- WHAT TO PRODUCE: Write the records out again, keeping each line exactly as it is.
---*---
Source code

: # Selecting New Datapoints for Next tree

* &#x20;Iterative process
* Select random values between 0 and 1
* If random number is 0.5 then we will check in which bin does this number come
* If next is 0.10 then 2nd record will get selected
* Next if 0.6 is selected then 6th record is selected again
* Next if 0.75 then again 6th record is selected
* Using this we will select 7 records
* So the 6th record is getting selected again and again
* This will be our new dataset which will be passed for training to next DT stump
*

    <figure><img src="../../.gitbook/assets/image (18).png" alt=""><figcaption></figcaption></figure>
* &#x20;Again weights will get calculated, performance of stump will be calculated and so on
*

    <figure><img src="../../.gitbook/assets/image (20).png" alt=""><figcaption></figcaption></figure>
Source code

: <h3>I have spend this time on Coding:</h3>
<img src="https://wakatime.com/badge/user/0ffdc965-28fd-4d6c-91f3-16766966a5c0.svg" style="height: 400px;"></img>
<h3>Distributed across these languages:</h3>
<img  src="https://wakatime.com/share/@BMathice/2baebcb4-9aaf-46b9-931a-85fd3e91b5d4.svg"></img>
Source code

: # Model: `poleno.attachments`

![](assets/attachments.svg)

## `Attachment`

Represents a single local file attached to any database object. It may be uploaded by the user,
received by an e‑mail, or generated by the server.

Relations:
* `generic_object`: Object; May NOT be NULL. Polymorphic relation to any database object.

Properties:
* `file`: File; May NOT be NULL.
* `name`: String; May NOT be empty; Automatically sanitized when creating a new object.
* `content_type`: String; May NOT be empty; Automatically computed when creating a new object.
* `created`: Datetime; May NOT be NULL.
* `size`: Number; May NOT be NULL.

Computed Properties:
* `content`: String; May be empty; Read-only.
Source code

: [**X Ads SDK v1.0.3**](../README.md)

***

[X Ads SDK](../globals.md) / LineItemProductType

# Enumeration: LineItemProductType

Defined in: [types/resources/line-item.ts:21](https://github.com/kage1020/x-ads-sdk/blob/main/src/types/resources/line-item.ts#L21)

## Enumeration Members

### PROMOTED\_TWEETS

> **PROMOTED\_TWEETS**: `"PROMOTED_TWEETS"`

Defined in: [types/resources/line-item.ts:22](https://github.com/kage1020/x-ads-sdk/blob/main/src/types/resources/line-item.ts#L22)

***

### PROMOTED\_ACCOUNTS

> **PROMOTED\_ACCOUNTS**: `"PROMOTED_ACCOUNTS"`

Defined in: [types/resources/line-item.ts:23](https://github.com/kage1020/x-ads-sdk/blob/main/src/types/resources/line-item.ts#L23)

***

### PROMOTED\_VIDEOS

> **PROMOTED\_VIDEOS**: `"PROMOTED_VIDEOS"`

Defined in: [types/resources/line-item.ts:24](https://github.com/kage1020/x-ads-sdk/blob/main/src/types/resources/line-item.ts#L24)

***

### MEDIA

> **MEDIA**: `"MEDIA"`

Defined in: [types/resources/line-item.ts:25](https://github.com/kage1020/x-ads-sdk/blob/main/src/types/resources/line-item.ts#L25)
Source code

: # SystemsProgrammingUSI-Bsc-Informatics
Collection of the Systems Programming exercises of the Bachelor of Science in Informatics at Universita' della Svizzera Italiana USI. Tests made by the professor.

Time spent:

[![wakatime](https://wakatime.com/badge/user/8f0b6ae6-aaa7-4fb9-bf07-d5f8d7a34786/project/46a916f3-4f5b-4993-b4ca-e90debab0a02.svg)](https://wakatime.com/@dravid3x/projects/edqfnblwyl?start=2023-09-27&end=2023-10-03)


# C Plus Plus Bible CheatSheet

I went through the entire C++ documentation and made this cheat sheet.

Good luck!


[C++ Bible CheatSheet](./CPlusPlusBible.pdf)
---*---
- THE COMPLETED TASK:
Source code

: # Selecting New Datapoints for Next tree

* &#x20;Iterative process
* Select random values between 0 and 1
* If random number is 0.5 then we will check in which bin does this number come
* If next is 0.10 then 2nd record will get selected
* Next if 0.6 is selected then 6th record is selected again
* Next if 0.75 then again 6th record is selected
* Using this we will select 7 records
* So the 6th record is getting selected again and again
* This will be our new dataset which will be passed for training to next DT stump
*

    <figure><img src="../../.gitbook/assets/image (18).png" alt=""><figcaption></figcaption></figure>
* &#x20;Again weights will get calculated, performance of stump will be calculated and so on
*

    <figure><img src="../../.gitbook/assets/image (20).png" alt=""><figcaption></figcaption></figure>
Source code

: <h3>I have spend this time on Coding:</h3>
<img src="https://wakatime.com/badge/user/0ffdc965-28fd-4d6c-91f3-16766966a5c0.svg" style="height: 400px;"></img>
<h3>Distributed across these languages:</h3>
<img  src="https://wakatime.com/share/@BMathice/2baebcb4-9aaf-46b9-931a-85fd3e91b5d4.svg"></img>
Source code

: # Model: `poleno.attachments`

![](assets/attachments.svg)

## `Attachment`

Represents a single local file attached to any database object. It may be uploaded by the user,
received by an e‑mail, or generated by the server.

Relations:
* `generic_object`: Object; May NOT be NULL. Polymorphic relation to any database object.

Properties:
* `file`: File; May NOT be NULL.
* `name`: String; May NOT be empty; Automatically sanitized when creating a new object.
* `content_type`: String; May NOT be empty; Automatically computed when creating a new object.
* `created`: Datetime; May NOT be NULL.
* `size`: Number; May NOT be NULL.

Computed Properties:
* `content`: String; May be empty; Read-only.
Source code

: [**X Ads SDK v1.0.3**](../README.md)

***

[X Ads SDK](../globals.md) / LineItemProductType

# Enumeration: LineItemProductType

Defined in: [types/resources/line-item.ts:21](https://github.com/kage1020/x-ads-sdk/blob/main/src/types/resources/line-item.ts#L21)

## Enumeration Members

### PROMOTED\_TWEETS

> **PROMOTED\_TWEETS**: `"PROMOTED_TWEETS"`

Defined in: [types/resources/line-item.ts:22](https://github.com/kage1020/x-ads-sdk/blob/main/src/types/resources/line-item.ts#L22)

***

### PROMOTED\_ACCOUNTS

> **PROMOTED\_ACCOUNTS**: `"PROMOTED_ACCOUNTS"`

Defined in: [types/resources/line-item.ts:23](https://github.com/kage1020/x-ads-sdk/blob/main/src/types/resources/line-item.ts#L23)

***

### PROMOTED\_VIDEOS

> **PROMOTED\_VIDEOS**: `"PROMOTED_VIDEOS"`

Defined in: [types/resources/line-item.ts:24](https://github.com/kage1020/x-ads-sdk/blob/main/src/types/resources/line-item.ts#L24)

***

### MEDIA

> **MEDIA**: `"MEDIA"`

Defined in: [types/resources/line-item.ts:25](https://github.com/kage1020/x-ads-sdk/blob/main/src/types/resources/line-item.ts#L25)
Source code

: # SystemsProgrammingUSI-Bsc-Informatics
Collection of the Systems Programming exercises of the Bachelor of Science in Informatics at Universita' della Svizzera Italiana USI. Tests made by the professor.

Time spent:

[![wakatime](https://wakatime.com/badge/user/8f0b6ae6-aaa7-4fb9-bf07-d5f8d7a34786/project/46a916f3-4f5b-4993-b4ca-e90debab0a02.svg)](https://wakatime.com/@dravid3x/projects/edqfnblwyl?start=2023-09-27&end=2023-10-03)


# C Plus Plus Bible CheatSheet

I went through the entire C++ documentation and made this cheat sheet.

Good luck!


[C++ Bible CheatSheet](./CPlusPlusBible.pdf)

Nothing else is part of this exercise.